**Work instruction**
Take the whole listing and reproduce it exactly, pictures excepted.

**Available data**
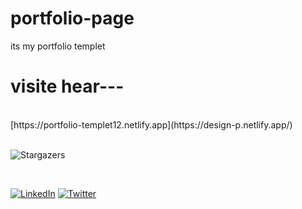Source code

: # portfolio-page

its my portfolio templet
<br>
<h1> visite hear---</h1><br>
[https://portfolio-templet12.netlify.app](https://design-p.netlify.app/) <br>
<br>

![Stargazers](https://img.shields.io/github/stars/mr-coder-with-fun/portfolio-page?style=social)

<!--



[![JavaScript][javascript-shield]][javascrip-url] 
![TailwindCSS](https://img.shields.io/badge/tailwindcss-%2338B2AC.svg?style=for-the-badge&logo=tailwind-css&logoColor=white)
![Git](https://img.shields.io/badge/git-%23F05033.svg?style=for-the-badge&logo=git&logoColor=white)
![NPM](https://img.shields.io/badge/NPM-%23CB3837.svg?style=for-the-badge&logo=npm&logoColor=white)
![Markdown](https://img.shields.io/badge/markdown-%23000000.svg?style=for-the-badge&logo=markdown&logoColor=white)
![Vercel](https://img.shields.io/badge/vercel-%23000000.svg?style=for-the-badge&logo=vercel&logoColor=white)
--> <br>



[![LinkedIn][linkedin-shield]][linkedin-url] 
[![Twitter][twitter-shield]][twitter-url]


[linkedin-shield]: https://img.shields.io/badge/-LinkedIn-black.svg?style=for-the-badge&logo=linkedin&colorB=555 
[linkedin-url]:#
[twitter-shield]: https://img.shields.io/badge/Twitter-%231DA1F2.svg?style=for-the-badge&logo=Twitter&logoColor=white
[twitter-url]: #
[javascrip-shield]: https://img.shields.io/badge/javascript-%23323330.svg?style=for-the-badge&logo=javascript&logoColor=%23F7DF1E
[javascrip-url]: #
 

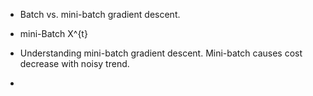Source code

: * Batch vs. mini-batch gradient descent.
- mini-Batch X^{t}

* Understanding mini-batch gradient descent.
Mini-batch causes cost decrease with noisy trend.

*
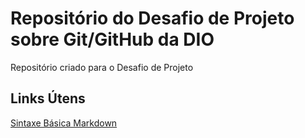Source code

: # Repositório do Desafio de Projeto sobre Git/GitHub da DIO
Repositório criado para o Desafio de Projeto

## Links Útens
[Sintaxe Básica Markdown](https://www.markdownguide.org/basic-syntax/)
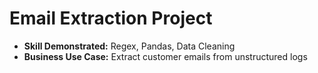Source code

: # Email Extraction Project  
- **Skill Demonstrated:** Regex, Pandas, Data Cleaning  
- **Business Use Case:** Extract customer emails from unstructured logs  
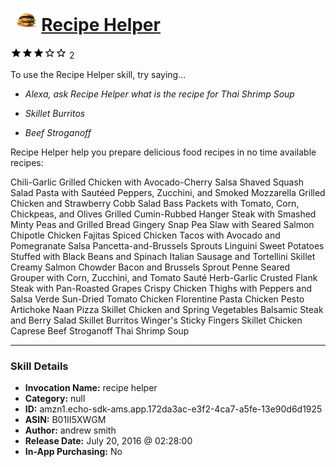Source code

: # &nbsp;<img src="skill_icon" alt="Recipe Helper icon" width="36"> [Recipe Helper](http://alexa.amazon.com/#skills/amzn1.echo-sdk-ams.app.172da3ac-e3f2-4ca7-a5fe-13e90d6d1925)
![3 stars](../../images/ic_star_black_18dp_1x.png)![3 stars](../../images/ic_star_black_18dp_1x.png)![3 stars](../../images/ic_star_black_18dp_1x.png)![3 stars](../../images/ic_star_border_black_18dp_1x.png)![3 stars](../../images/ic_star_border_black_18dp_1x.png) 2

To use the Recipe Helper skill, try saying...

* *Alexa, ask Recipe Helper what is the recipe for Thai Shrimp Soup*

* *Skillet Burritos*

* *Beef Stroganoff*

Recipe Helper 
help you prepare delicious food recipes in no time
available recipes:

Chili-Garlic Grilled Chicken with Avocado-Cherry Salsa
Shaved Squash Salad
Pasta with Sautéed Peppers, Zucchini, and Smoked Mozzarella
Grilled Chicken and Strawberry Cobb Salad
Bass Packets with Tomato, Corn, Chickpeas, and Olives
Grilled Cumin-Rubbed Hanger Steak with Smashed Minty Peas and Grilled Bread
Gingery Snap Pea Slaw with Seared Salmon
Chipotle Chicken Fajitas
Spiced Chicken Tacos with Avocado and Pomegranate Salsa
Pancetta-and-Brussels Sprouts Linguini
Sweet Potatoes Stuffed with Black Beans and Spinach
Italian Sausage and Tortellini Skillet
Creamy Salmon Chowder
Bacon and Brussels Sprout Penne
Seared Grouper with Corn, Zucchini, and Tomato Sauté
Herb-Garlic Crusted Flank Steak with Pan-Roasted Grapes
Crispy Chicken Thighs with Peppers and Salsa Verde
Sun-Dried Tomato Chicken Florentine Pasta
Chicken Pesto Artichoke Naan Pizza
Skillet Chicken and Spring Vegetables
Balsamic Steak and Berry Salad
Skillet Burritos
Winger's Sticky Fingers
Skillet Chicken Caprese
Beef Stroganoff
Thai Shrimp Soup

***

### Skill Details

* **Invocation Name:** recipe helper
* **Category:** null
* **ID:** amzn1.echo-sdk-ams.app.172da3ac-e3f2-4ca7-a5fe-13e90d6d1925
* **ASIN:** B01II5XWGM
* **Author:** andrew smith
* **Release Date:** July 20, 2016 @ 02:28:00
* **In-App Purchasing:** No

**Your response**
Source code

: # portfolio-page

its my portfolio templet
<br>
<h1> visite hear---</h1><br>
[https://portfolio-templet12.netlify.app](https://design-p.netlify.app/) <br>
<br>

![Stargazers](https://img.shields.io/github/stars/mr-coder-with-fun/portfolio-page?style=social)

<!--



[![JavaScript][javascript-shield]][javascrip-url] 
![TailwindCSS](https://img.shields.io/badge/tailwindcss-%2338B2AC.svg?style=for-the-badge&logo=tailwind-css&logoColor=white)
![Git](https://img.shields.io/badge/git-%23F05033.svg?style=for-the-badge&logo=git&logoColor=white)
![NPM](https://img.shields.io/badge/NPM-%23CB3837.svg?style=for-the-badge&logo=npm&logoColor=white)
![Markdown](https://img.shields.io/badge/markdown-%23000000.svg?style=for-the-badge&logo=markdown&logoColor=white)
![Vercel](https://img.shields.io/badge/vercel-%23000000.svg?style=for-the-badge&logo=vercel&logoColor=white)
--> <br>



[![LinkedIn][linkedin-shield]][linkedin-url] 
[![Twitter][twitter-shield]][twitter-url]


[linkedin-shield]: https://img.shields.io/badge/-LinkedIn-black.svg?style=for-the-badge&logo=linkedin&colorB=555 
[linkedin-url]:#
[twitter-shield]: https://img.shields.io/badge/Twitter-%231DA1F2.svg?style=for-the-badge&logo=Twitter&logoColor=white
[twitter-url]: #
[javascrip-shield]: https://img.shields.io/badge/javascript-%23323330.svg?style=for-the-badge&logo=javascript&logoColor=%23F7DF1E
[javascrip-url]: #
 

Source code

: * Batch vs. mini-batch gradient descent.
- mini-Batch X^{t}

* Understanding mini-batch gradient descent.
Mini-batch causes cost decrease with noisy trend.

*
Source code

: # Repositório do Desafio de Projeto sobre Git/GitHub da DIO
Repositório criado para o Desafio de Projeto

## Links Útens
[Sintaxe Básica Markdown](https://www.markdownguide.org/basic-syntax/)
Source code

: # Email Extraction Project  
- **Skill Demonstrated:** Regex, Pandas, Data Cleaning  
- **Business Use Case:** Extract customer emails from unstructured logs  
Source code

: # &nbsp;<img src="skill_icon" alt="Recipe Helper icon" width="36"> [Recipe Helper](http://alexa.amazon.com/#skills/amzn1.echo-sdk-ams.app.172da3ac-e3f2-4ca7-a5fe-13e90d6d1925)
![3 stars](../../images/ic_star_black_18dp_1x.png)![3 stars](../../images/ic_star_black_18dp_1x.png)![3 stars](../../images/ic_star_black_18dp_1x.png)![3 stars](../../images/ic_star_border_black_18dp_1x.png)![3 stars](../../images/ic_star_border_black_18dp_1x.png) 2

To use the Recipe Helper skill, try saying...

* *Alexa, ask Recipe Helper what is the recipe for Thai Shrimp Soup*

* *Skillet Burritos*

* *Beef Stroganoff*

Recipe Helper 
help you prepare delicious food recipes in no time
available recipes:

Chili-Garlic Grilled Chicken with Avocado-Cherry Salsa
Shaved Squash Salad
Pasta with Sautéed Peppers, Zucchini, and Smoked Mozzarella
Grilled Chicken and Strawberry Cobb Salad
Bass Packets with Tomato, Corn, Chickpeas, and Olives
Grilled Cumin-Rubbed Hanger Steak with Smashed Minty Peas and Grilled Bread
Gingery Snap Pea Slaw with Seared Salmon
Chipotle Chicken Fajitas
Spiced Chicken Tacos with Avocado and Pomegranate Salsa
Pancetta-and-Brussels Sprouts Linguini
Sweet Potatoes Stuffed with Black Beans and Spinach
Italian Sausage and Tortellini Skillet
Creamy Salmon Chowder
Bacon and Brussels Sprout Penne
Seared Grouper with Corn, Zucchini, and Tomato Sauté
Herb-Garlic Crusted Flank Steak with Pan-Roasted Grapes
Crispy Chicken Thighs with Peppers and Salsa Verde
Sun-Dried Tomato Chicken Florentine Pasta
Chicken Pesto Artichoke Naan Pizza
Skillet Chicken and Spring Vegetables
Balsamic Steak and Berry Salad
Skillet Burritos
Winger's Sticky Fingers
Skillet Chicken Caprese
Beef Stroganoff
Thai Shrimp Soup

***

### Skill Details

* **Invocation Name:** recipe helper
* **Category:** null
* **ID:** amzn1.echo-sdk-ams.app.172da3ac-e3f2-4ca7-a5fe-13e90d6d1925
* **ASIN:** B01II5XWGM
* **Author:** andrew smith
* **Release Date:** July 20, 2016 @ 02:28:00
* **In-App Purchasing:** No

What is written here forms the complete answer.